Jeongin Hyunjin ve Felix'e doğru koştu ve Felix'in sıkmaktan kızaran kolunu Hyunjin'in elinden kurtardı. Kolaylıkla ayırmasının sebebi Hyunjin Jeongin'i gördüğünde elinin gevşemesiydi.
Jeongin Felix'in kolunu okşayarak: "İyi misin? nerdeyse ağlayacak gibi gözüküyorsun."
Chan araya girdi: "Felix istersen revire gidelim Hm?"
Felix: "Hava alsam olur mu?"
Chan Felix'in koluna girip sınıftan çıkardı. Şimdi Jeongin ve Hyunjin başbaşaydı.
Jeongin: "Bana bak o çocukla ne derdin var bilmiyorum ama ona bunu yapamazsın. Kardeşin olsa bile!"
Hyunjin: "O benim sevgilim ve-"
Jeongin: "O çocuğun seni sevdiğini düşünmüyorun KİM KENDİSİNE ŞİDDET UYGULAYAN BİR SEVGİLİYİ SEVER TANRI AŞKINA?"

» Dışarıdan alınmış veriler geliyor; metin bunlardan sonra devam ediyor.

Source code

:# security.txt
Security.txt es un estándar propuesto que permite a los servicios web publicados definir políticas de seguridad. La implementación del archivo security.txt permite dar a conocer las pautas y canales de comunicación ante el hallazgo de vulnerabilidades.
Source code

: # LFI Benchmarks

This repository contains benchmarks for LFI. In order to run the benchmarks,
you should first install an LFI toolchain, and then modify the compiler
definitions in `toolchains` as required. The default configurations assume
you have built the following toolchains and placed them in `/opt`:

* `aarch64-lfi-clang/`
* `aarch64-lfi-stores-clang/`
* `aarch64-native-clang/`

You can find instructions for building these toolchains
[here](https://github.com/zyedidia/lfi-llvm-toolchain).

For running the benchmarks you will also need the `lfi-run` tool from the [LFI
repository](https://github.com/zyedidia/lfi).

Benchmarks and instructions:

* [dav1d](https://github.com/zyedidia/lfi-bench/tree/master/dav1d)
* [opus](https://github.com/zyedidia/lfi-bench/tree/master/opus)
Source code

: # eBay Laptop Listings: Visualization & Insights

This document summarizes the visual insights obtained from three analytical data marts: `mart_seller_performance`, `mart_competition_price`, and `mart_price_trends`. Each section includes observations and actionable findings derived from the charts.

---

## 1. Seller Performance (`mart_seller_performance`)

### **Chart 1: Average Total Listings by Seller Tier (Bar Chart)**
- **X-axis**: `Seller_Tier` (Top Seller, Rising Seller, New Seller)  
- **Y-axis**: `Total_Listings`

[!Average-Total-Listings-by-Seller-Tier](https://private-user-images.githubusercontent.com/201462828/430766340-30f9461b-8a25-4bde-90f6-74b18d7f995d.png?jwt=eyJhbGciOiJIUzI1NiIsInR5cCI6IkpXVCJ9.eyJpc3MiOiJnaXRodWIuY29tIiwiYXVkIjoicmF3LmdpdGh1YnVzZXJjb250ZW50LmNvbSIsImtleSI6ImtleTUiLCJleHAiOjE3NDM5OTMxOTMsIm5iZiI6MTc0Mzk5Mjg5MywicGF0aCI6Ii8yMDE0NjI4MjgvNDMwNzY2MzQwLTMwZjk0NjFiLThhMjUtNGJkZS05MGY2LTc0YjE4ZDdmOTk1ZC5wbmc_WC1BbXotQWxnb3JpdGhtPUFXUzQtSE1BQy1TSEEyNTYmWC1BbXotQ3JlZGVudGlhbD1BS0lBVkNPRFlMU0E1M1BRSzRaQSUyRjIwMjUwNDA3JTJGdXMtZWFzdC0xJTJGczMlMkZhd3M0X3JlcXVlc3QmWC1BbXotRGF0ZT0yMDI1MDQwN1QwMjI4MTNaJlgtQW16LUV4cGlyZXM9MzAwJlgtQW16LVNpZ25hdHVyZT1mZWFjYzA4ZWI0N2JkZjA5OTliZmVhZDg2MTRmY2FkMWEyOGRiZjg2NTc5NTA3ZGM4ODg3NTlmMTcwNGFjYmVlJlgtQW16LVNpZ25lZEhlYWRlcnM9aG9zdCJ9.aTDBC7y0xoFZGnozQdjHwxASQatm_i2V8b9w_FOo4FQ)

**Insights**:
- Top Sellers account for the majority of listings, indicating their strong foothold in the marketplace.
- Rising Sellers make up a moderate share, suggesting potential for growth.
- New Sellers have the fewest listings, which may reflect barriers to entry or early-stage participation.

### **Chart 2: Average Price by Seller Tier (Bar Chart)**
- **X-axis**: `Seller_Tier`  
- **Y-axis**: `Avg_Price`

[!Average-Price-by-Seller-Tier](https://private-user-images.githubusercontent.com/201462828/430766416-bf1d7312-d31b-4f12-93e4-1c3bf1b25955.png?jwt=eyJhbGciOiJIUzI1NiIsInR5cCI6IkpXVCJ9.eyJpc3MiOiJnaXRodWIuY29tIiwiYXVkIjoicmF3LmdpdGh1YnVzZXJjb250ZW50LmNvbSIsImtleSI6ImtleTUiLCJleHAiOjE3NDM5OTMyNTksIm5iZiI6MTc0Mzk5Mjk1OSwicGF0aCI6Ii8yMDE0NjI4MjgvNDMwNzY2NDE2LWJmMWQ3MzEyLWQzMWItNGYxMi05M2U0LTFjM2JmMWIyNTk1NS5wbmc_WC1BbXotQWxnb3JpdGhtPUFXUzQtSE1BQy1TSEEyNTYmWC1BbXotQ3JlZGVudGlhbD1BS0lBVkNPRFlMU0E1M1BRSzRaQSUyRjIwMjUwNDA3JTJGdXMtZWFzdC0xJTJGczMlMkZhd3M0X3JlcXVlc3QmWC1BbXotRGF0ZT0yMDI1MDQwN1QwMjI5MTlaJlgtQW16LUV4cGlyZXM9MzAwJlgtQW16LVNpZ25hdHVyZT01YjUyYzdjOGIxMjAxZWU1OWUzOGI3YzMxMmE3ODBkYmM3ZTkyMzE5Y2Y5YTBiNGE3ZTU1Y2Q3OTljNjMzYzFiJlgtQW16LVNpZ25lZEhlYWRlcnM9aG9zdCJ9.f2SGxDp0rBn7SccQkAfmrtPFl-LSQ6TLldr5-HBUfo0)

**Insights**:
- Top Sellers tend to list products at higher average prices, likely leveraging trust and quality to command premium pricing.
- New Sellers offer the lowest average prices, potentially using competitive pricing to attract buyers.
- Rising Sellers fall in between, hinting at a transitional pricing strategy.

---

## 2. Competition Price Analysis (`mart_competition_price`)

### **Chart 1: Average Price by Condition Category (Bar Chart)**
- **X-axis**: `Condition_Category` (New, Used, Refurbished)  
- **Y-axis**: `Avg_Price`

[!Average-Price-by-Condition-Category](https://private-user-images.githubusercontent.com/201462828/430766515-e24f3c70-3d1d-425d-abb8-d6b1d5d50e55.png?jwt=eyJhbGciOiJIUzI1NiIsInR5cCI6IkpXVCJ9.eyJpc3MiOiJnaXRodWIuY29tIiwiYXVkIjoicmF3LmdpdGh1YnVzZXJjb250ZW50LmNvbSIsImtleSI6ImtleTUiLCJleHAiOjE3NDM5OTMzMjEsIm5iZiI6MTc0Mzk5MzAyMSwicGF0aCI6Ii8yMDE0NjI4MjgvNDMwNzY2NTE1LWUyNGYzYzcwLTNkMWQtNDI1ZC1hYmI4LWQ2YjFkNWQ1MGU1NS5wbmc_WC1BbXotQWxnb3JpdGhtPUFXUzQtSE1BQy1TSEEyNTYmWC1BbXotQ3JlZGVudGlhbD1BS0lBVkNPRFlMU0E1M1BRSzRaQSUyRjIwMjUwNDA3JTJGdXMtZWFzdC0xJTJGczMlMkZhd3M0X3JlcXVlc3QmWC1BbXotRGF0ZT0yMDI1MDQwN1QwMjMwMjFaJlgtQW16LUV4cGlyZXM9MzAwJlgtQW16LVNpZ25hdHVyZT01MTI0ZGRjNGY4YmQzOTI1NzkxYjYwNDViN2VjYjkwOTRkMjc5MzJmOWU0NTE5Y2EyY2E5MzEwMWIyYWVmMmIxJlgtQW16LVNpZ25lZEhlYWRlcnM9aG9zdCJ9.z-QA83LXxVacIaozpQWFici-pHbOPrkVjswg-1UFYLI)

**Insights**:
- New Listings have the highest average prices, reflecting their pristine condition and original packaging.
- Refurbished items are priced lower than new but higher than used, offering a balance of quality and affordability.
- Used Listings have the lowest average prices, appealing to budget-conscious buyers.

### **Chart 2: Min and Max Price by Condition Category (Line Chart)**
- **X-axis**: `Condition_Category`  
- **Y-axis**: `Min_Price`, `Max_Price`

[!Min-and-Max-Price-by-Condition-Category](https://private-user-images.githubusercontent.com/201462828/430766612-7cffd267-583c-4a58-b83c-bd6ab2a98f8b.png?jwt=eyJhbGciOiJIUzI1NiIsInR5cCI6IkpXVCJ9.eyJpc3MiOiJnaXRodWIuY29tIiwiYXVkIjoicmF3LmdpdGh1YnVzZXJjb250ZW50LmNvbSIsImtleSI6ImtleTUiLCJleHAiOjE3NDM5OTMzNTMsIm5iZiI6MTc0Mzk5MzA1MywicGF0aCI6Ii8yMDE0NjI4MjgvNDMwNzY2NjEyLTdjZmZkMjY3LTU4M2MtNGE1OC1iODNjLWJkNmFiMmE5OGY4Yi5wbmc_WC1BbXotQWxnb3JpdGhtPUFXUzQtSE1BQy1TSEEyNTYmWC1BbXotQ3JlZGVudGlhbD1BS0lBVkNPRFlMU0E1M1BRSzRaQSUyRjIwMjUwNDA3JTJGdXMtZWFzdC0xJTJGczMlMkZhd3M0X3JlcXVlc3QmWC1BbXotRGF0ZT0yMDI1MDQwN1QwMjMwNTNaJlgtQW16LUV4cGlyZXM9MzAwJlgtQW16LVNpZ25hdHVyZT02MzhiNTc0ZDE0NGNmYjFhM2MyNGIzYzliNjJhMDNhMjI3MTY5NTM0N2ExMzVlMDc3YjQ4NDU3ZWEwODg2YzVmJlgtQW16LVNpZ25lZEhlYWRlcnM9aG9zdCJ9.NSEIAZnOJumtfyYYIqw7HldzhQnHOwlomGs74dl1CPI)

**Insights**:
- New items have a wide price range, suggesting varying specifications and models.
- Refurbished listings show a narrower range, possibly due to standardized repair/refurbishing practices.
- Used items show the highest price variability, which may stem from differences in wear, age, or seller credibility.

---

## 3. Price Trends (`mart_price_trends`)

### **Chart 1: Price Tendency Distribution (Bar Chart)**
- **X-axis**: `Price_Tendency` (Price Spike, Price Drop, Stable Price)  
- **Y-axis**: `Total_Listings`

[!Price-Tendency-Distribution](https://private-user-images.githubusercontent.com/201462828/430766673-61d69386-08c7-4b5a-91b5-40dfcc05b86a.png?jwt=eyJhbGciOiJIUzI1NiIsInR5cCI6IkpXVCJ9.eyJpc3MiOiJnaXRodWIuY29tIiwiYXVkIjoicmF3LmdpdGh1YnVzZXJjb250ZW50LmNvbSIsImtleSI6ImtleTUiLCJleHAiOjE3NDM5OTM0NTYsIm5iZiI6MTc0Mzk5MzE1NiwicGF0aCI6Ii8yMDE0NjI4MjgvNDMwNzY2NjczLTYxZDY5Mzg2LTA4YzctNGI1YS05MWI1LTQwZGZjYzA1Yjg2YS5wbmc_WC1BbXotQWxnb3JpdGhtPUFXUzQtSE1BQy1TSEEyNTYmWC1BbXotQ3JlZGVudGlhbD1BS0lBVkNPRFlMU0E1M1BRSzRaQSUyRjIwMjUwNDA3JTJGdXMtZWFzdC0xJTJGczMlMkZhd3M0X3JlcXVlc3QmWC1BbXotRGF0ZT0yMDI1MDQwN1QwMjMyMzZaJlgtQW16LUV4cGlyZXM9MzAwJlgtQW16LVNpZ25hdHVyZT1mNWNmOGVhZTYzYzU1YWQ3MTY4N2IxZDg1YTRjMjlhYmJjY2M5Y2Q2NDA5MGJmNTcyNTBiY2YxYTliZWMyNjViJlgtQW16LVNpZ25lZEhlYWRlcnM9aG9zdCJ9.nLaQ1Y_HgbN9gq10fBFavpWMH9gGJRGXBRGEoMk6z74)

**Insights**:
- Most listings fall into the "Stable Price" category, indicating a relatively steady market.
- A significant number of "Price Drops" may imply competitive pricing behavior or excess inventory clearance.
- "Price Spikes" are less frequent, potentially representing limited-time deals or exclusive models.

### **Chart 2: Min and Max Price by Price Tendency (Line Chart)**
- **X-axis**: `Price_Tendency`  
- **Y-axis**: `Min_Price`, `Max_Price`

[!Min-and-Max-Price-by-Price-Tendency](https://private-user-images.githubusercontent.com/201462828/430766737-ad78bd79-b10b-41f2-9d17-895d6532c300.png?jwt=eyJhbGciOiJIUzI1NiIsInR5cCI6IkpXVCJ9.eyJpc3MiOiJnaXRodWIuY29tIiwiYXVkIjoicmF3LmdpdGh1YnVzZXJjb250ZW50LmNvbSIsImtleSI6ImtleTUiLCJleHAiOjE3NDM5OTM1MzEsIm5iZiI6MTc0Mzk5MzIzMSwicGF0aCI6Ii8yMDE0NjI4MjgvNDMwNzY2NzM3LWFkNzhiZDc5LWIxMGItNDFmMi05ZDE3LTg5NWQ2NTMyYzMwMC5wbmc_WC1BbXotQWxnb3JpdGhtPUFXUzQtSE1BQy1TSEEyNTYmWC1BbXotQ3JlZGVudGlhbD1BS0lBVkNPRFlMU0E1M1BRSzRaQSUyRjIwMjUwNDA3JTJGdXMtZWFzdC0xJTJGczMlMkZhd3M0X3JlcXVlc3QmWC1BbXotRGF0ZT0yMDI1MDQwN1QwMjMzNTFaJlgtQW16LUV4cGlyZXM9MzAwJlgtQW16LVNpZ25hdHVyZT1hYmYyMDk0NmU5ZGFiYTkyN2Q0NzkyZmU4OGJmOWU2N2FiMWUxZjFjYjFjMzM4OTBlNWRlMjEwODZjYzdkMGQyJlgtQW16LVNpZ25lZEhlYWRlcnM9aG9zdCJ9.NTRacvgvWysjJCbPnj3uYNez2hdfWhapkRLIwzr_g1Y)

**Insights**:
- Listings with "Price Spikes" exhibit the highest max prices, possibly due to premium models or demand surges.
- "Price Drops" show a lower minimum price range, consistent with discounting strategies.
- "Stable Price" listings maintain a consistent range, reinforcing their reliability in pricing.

Hyunjin gözlerini kapatıp kafasını yırtarcasına kaşıyarak: "HERKES AYNI ŞEYİ SÖYLÜYOR AMK ÇILDIRACAĞIM FELİX BENİ SEVMİYORMUŞ."
Jeongin: "Sevilmeye layik olmadığın belli cünkü."
Jeongin son sözünü söyleyip sınıftan çıktı. Hyunjin sadece arkasından bakmakla yetinmişmişti.
{~}
Chan: "İyi misin Lixie? Kolun acıyor mu?"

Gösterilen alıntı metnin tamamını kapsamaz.